Dijkstra’s algorithm finds the shortest path but explores nodes in every direction equally, which is expensive on a road network with millions of nodes. A* uses a heuristic to bias the search toward the destination, dramatically reducing the number of nodes evaluated. For real-time routing on a continental road network, that difference is the gap between a response in milliseconds and one in seconds.
Analysis Briefing
- Topic: A* vs Dijkstra for real-time navigation and graph search
- Analyst: Mike D (@MrComputerScience)
- Context: Sparked by a question from Claude Sonnet 4.6
- Source: Pithy Cyborg | AI News Made Simple
- Key Question: What does A* know that Dijkstra doesn’t, and why does it matter at Google Maps scale?

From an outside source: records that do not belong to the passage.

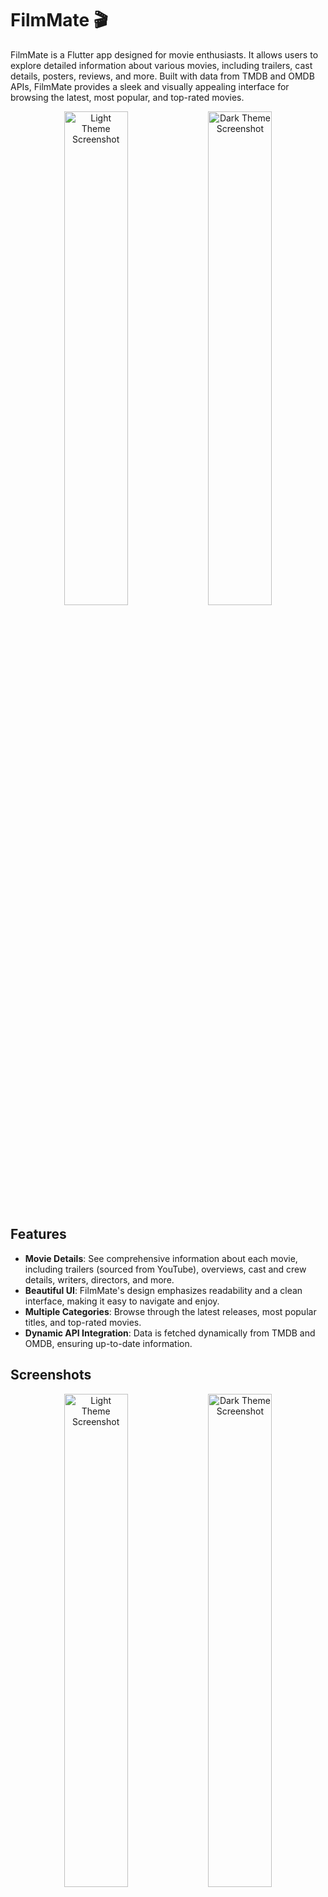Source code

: # FilmMate 🎬

FilmMate is a Flutter app designed for movie enthusiasts. It allows users to explore detailed information about various movies, including trailers, cast details, posters, reviews, and more. Built with data from TMDB and OMDB APIs, FilmMate provides a sleek and visually appealing interface for browsing the latest, most popular, and top-rated movies.

<p align="center">
  <img alt="Light Theme Screenshot" src="./screenshots/filmmate_1_Light.jpg" width="45%" />
  <img alt="Dark Theme Screenshot" src="./screenshots/filmmate_1_Dark.jpg" width="45%" />
</p>

## Features

- **Movie Details**: See comprehensive information about each movie, including trailers (sourced from YouTube), overviews, cast and crew details, writers, directors, and more.
- **Beautiful UI**: FilmMate's design emphasizes readability and a clean interface, making it easy to navigate and enjoy.
- **Multiple Categories**: Browse through the latest releases, most popular titles, and top-rated movies.
- **Dynamic API Integration**: Data is fetched dynamically from TMDB and OMDB, ensuring up-to-date information.

## Screenshots

<p align="center">
  <img alt="Light Theme Screenshot" src="./screenshots/filmmate_1_Light.jpg" width="45%" />
  <img alt="Dark Theme Screenshot" src="./screenshots/filmmate_1_Dark.jpg" width="45%" />
</p>

<p align="center">
  <img alt="Light Theme Screenshot" src="./screenshots/filmmate_2_Light.jpg" width="45%" />
  <img alt="Dark Theme Screenshot" src="./screenshots/filmmate_2_Dark.jpg" width="45%" />
</p>

<p align="center">
  <img alt="Light Theme Screenshot" src="./screenshots/filmmate_3_Light.jpg" width="45%" />
  <img alt="Dark Theme Screenshot" src="./screenshots/filmmate_3_Dark.jpg" width="45%" />
</p>

<p align="center">
  <img alt="Light Theme Screenshot" src="./screenshots/filmmate_4_Light.jpg" width="45%" />
  <img alt="Dark Theme Screenshot" src="./screenshots/filmmate_4_Dark.jpg" width="45%" />
</p>

<p align="center">
  <img alt="Light Theme Screenshot" src="./screenshots/filmmate_5_Light.jpg" width="45%" />
  <img alt="Dark Theme Screenshot" src="./screenshots/filmmate_5_Dark.jpg" width="45%" />
</p>

<p align="center">
  <img alt="Light Theme Screenshot" src="./screenshots/filmmate_6_Light.jpg" width="45%" />
  <img alt="Dark Theme Screenshot" src="./screenshots/filmmate_6_Dark.jpg" width="45%" />
</p>

<p align="center">
  <img alt="Light Theme Screenshot" src="./screenshots/filmmate_7_Light.jpg" width="45%" />
  <img alt="Dark Theme Screenshot" src="./screenshots/filmmate_7_Dark.jpg" width="45%" />
</p>

Here’s a beautiful and clean Markdown design for the **API Integration** section, using headers, bullet points, and additional styling to make it stand out:

## 📡 API Integration

FilmMate integrates with two powerful APIs to provide the latest movie information, detailed metadata, and ratings.

### 🎥 **TMDB API**

- **Purpose**: Provides movie details, latest releases, and trending titles.
- **Features**:
  - Get information about popular, top-rated, and upcoming movies.
  - Fetch movie trailers and posters.
  - Retrieve cast and crew information.
  
- **Documentation**: [TMDB API Documentation](https://www.themoviedb.org/documentation/api)
  
- **API Key**: You will need an API key to access the TMDB API. You can sign up and get your key [here](https://www.themoviedb.org/settings/api).

---

### 📊 **OMDB API**

- **Purpose**: Offers additional information, including ratings, reviews, and extensive movie metadata.
- **Features**:
  - Retrieve movie ratings from multiple sources (IMDb, Rotten Tomatoes, etc.).
  - Get detailed movie plots and synopses.
  - Fetch actors, directors, and writers of the movie.

- **Documentation**: [OMDB API Documentation](http://www.omdbapi.com/)

- **API Key**: An API key is required to use the OMDB API. You can sign up and get your key [here](http://www.omdbapi.com/apikey.aspx).

---

### 📊 **Tech Stack**

- **Framework**: Flutter

- **Languages**: Dart

- **APIs**: TMDB, OMDB

- **Design**: Custom widgets and UI components styled for FilmMate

How Dijkstra Works and Where It Breaks Down at Scale
Dijkstra’s algorithm maintains a priority queue of unvisited nodes sorted by their tentative distance from the source. At each step it extracts the minimum-distance node, relaxes its neighbors, and continues until it reaches the destination. It is guaranteed to find the shortest path in graphs with non-negative edge weights.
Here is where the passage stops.